§ Data records
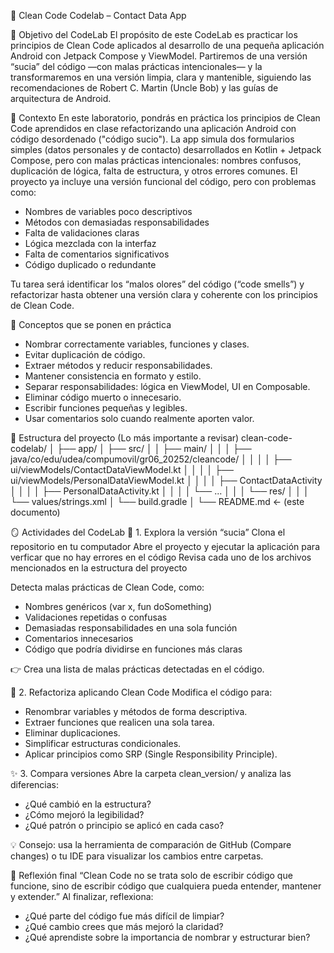🧹 Clean Code Codelab – Contact Data App

🧭 Objetivo del CodeLab
El propósito de este CodeLab es practicar los principios de Clean Code aplicados al desarrollo de una pequeña aplicación Android con Jetpack Compose y ViewModel.
Partiremos de una versión “sucia” del código —con malas prácticas intencionales— y la transformaremos en una versión limpia, clara y mantenible, siguiendo las recomendaciones de Robert C. Martin (Uncle Bob) y las guías de arquitectura de Android.

🧩 Contexto
En este laboratorio, pondrás en práctica los principios de Clean Code aprendidos en clase refactorizando una aplicación Android con código desordenado ("código sucio").
La app simula dos formularios simples (datos personales y de contacto) desarrollados en Kotlin + Jetpack Compose, pero con malas prácticas intencionales: nombres confusos, duplicación de lógica, falta de estructura, y otros errores comunes.
El proyecto ya incluye una versión funcional del código, pero con problemas como:
- Nombres de variables poco descriptivos
- Métodos con demasiadas responsabilidades
- Falta de validaciones claras
- Lógica mezclada con la interfaz
- Falta de comentarios significativos
- Código duplicado o redundante

Tu tarea será identificar los “malos olores” del código (“code smells”) y refactorizar hasta obtener una versión clara y coherente con los principios de Clean Code.

🧠 Conceptos que se ponen en práctica
- Nombrar correctamente variables, funciones y clases.
- Evitar duplicación de código.
- Extraer métodos y reducir responsabilidades.
- Mantener consistencia en formato y estilo.
- Separar responsabilidades: lógica en ViewModel, UI en Composable.
- Eliminar código muerto o innecesario.
- Escribir funciones pequeñas y legibles.
- Usar comentarios solo cuando realmente aporten valor.
  
🧱 Estructura del proyecto (Lo más importante a revisar)
clean-code-codelab/
│
├── app/
│   ├── src/
│   │   ├── main/
│   │   │   ├── java/co/edu/udea/compumovil/gr06_20252/cleancode/
│   │   │   │   ├── ui/viewModels/ContactDataViewModel.kt
│   │   │   │   ├── ui/viewModels/PersonalDataViewModel.kt
│   │   │   │   ├── ContactDataActivity
│   │   │   │   ├── PersonalDataActivity.kt
│   │   │   │   └── ...
│   │   │   └── res/
│   │   │       └── values/strings.xml
│   └── build.gradle
│
└── README.md   ← (este documento)

🪞 Actividades del CodeLab
🧩 1. Explora la versión “sucia”
Clona el repositorio en tu computador
Abre el proyecto y ejecutar la aplicación para verficar que no hay errores en el código
Revisa cada uno de los archivos mencionados en la estructura del proyecto

Detecta malas prácticas de Clean Code, como:
- Nombres genéricos (var x, fun doSomething)
- Validaciones repetidas o confusas
- Demasiadas responsabilidades en una sola función
- Comentarios innecesarios
- Código que podría dividirse en funciones más claras

👉 Crea una lista de malas prácticas detectadas en el código.

🧽 2. Refactoriza aplicando Clean Code
Modifica el código para:
- Renombrar variables y métodos de forma descriptiva.
- Extraer funciones que realicen una sola tarea.
- Eliminar duplicaciones.
- Simplificar estructuras condicionales.
- Aplicar principios como SRP (Single Responsibility Principle).

✨ 3. Compara versiones
Abre la carpeta clean_version/ y analiza las diferencias:
- ¿Qué cambió en la estructura?
- ¿Cómo mejoró la legibilidad?
- ¿Qué patrón o principio se aplicó en cada caso?

💡 Consejo: usa la herramienta de comparación de GitHub (Compare changes) o tu IDE para visualizar los cambios entre carpetas.

💬 Reflexión final
“Clean Code no se trata solo de escribir código que funcione, sino de escribir código que cualquiera pueda entender, mantener y extender.”
Al finalizar, reflexiona:
- ¿Qué parte del código fue más difícil de limpiar?
- ¿Qué cambio crees que más mejoró la claridad?
- ¿Qué aprendiste sobre la importancia de nombrar y estructurar bien?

§ Task requirements
Leave out the pictures, then repeat the listing above exactly from its first line to the line with "El propósito de", inclusive.

§ Your solution
🧹 Clean Code Codelab – Contact Data App

🧭 Objetivo del CodeLab
El propósito de este CodeLab es practicar los principios de Clean Code aplicados al desarrollo de una pequeña aplicación Android con Jetpack Compose y ViewModel.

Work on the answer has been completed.